By Jeni Pastier
As competition heats up for the most precious of resources—human capital—talent shortage and industry diversity are topics that weigh on the minds of many bank leaders. “Shortage of diversity is something we are all talking about but it’s something we really have done very little about,” says Louis Beck, chairman of Union Savings Bank, a $2.7 billion bank located in Cincinnati, Ohio. “When you look around, we really have not moved the numbers around in many years.”
Beck has a vision that those who are looking for bank talent will look to Central State University, a historically black college and university in Wilberforce, Ohio, as the go-to source for talented individuals with the skill set to enter the banking industry workforce.
Beck’s vision started coming to life in 2017, when the Summer Banking Institute was established through a pioneering partnership between Union Savings Bank and Central State University to address the lower labor force participation of racial minorities in the financial services industry by providing real world training of students exclusively for careers in banking. This 12-week institute, open to any student in good academic standing regardless of education major, prepares students for careers in banking and finance by combining four weeks of classroom instruction followed by eight weeks of hands-on experience through paid internships.

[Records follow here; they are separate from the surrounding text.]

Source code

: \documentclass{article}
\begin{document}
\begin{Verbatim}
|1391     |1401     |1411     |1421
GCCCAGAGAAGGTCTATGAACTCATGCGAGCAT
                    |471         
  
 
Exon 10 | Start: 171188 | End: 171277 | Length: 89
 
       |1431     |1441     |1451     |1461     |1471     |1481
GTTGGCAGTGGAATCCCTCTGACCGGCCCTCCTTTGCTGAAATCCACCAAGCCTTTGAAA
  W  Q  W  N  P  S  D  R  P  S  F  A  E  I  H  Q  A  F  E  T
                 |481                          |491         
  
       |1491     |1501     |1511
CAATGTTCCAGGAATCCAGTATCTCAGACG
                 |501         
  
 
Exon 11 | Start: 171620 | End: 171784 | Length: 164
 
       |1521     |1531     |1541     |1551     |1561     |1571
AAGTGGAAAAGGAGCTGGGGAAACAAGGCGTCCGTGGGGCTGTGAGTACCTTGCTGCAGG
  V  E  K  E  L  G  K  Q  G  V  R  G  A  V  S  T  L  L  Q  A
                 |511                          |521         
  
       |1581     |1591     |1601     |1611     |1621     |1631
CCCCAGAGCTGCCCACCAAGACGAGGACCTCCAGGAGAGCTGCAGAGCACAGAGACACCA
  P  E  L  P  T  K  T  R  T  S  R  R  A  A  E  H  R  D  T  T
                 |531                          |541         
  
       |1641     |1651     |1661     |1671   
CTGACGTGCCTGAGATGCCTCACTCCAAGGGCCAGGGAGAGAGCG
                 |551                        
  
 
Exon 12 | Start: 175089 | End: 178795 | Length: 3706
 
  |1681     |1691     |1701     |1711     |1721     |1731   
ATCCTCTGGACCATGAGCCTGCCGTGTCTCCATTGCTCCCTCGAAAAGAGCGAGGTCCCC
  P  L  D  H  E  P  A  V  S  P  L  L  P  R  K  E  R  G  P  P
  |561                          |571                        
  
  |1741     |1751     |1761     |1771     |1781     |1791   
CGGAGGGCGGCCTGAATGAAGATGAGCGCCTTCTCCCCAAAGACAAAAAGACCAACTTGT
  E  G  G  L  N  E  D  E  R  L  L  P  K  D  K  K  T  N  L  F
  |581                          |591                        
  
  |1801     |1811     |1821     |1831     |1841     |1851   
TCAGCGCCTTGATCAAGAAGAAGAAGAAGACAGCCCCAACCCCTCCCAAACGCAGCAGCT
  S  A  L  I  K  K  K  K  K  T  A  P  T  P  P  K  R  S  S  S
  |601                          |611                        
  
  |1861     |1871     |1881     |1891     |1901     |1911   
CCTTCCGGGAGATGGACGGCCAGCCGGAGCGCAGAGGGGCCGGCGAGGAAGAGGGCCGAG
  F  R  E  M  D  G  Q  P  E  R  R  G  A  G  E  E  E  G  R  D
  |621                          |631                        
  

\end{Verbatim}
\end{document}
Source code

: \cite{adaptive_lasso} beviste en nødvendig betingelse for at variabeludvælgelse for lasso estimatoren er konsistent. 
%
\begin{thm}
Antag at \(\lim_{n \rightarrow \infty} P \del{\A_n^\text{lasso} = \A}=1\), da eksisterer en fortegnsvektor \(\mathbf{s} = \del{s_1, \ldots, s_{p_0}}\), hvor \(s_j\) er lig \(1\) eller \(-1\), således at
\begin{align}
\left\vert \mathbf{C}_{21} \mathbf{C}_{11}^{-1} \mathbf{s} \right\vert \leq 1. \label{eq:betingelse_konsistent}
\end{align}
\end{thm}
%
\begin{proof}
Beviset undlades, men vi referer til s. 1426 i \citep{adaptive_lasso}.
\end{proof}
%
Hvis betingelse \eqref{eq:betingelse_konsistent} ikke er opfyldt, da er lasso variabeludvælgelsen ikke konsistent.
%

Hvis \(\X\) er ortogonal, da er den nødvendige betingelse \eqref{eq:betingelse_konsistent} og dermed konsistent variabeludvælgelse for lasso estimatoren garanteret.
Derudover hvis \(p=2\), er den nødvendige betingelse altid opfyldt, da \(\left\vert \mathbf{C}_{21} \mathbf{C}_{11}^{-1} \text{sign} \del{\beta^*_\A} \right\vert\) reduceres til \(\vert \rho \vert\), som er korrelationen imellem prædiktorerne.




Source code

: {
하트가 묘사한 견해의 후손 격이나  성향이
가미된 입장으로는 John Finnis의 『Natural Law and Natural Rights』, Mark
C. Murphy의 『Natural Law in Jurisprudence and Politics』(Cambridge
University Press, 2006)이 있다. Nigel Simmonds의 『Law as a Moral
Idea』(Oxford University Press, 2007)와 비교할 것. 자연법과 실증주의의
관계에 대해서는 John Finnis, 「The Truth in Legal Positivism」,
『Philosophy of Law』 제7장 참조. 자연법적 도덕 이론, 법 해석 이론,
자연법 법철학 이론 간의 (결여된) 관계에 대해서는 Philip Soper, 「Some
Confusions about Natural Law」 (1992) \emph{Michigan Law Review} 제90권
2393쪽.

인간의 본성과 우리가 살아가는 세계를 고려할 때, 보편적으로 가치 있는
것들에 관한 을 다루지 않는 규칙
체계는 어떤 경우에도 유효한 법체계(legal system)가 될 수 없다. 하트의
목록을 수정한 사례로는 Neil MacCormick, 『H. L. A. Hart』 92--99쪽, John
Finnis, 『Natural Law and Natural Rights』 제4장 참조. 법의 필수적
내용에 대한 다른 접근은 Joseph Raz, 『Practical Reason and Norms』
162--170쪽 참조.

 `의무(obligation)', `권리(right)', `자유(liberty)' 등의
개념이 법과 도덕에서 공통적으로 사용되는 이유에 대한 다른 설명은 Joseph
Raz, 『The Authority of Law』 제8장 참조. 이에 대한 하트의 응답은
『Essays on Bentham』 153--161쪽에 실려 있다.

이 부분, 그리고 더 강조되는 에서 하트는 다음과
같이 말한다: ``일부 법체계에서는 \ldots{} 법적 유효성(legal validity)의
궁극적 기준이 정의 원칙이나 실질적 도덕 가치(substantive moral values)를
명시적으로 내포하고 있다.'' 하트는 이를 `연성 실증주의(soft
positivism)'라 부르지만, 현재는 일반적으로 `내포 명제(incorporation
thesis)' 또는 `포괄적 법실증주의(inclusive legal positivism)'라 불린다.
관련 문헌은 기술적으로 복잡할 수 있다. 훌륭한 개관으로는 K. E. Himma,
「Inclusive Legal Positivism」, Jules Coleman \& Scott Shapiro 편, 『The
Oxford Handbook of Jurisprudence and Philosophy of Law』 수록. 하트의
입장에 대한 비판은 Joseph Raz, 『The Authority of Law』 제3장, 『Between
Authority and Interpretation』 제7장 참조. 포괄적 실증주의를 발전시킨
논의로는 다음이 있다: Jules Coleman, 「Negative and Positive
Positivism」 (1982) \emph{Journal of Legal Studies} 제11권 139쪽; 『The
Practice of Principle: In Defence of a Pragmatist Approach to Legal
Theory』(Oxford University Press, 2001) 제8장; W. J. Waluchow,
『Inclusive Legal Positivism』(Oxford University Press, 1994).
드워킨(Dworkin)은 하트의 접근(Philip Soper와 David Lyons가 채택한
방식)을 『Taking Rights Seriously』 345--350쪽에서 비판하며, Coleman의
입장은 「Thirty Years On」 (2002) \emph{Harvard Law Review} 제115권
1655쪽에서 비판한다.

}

The first four weeks of the program are dedicated to in-classroom learning with a banking focused curriculum that allows students to learn valuable information about banking functions, products, practices, structure and overall job skills. These courses are instructed by Central State University professors and banking professionals and cover a wide range of topics—from retaining customer relationships to data management.
The remaining eight weeks of the program is a paid internship designed to draw young people into a bank where they can then relate the learned curriculum and their skill set to services offered by financial institutions. The final objective is to have workforce-ready graduates who have a professional network of support. And thanks to a partnership with the Ohio Bankers League, word is spreading to banks across the state that talent a cut above the average intern is ready to hit the ground running each summer.
The Summer Banking Institute takes professional development a step further by offering a holistic approach to an individual’s growth by addressing the critical need of facilitating financial literacy for students from low to moderate-income communities. Graduates of the program have noted that working in the financial services industry through the internship and seeing financial transactions firsthand has taught them how to make more informed financial decisions.
The families of program participants also benefit from the student’s increased knowledge and training by having a trusted source to connect them to banking services. Establishing this well rounded approach of incorporating personal finance skills into the banking career program is what secured Union Savings Bank the ABA Foundation’s 2019 Community Commitment Award in the financial education category.
Jeni Pastier is director of youth financial education programs at ABA.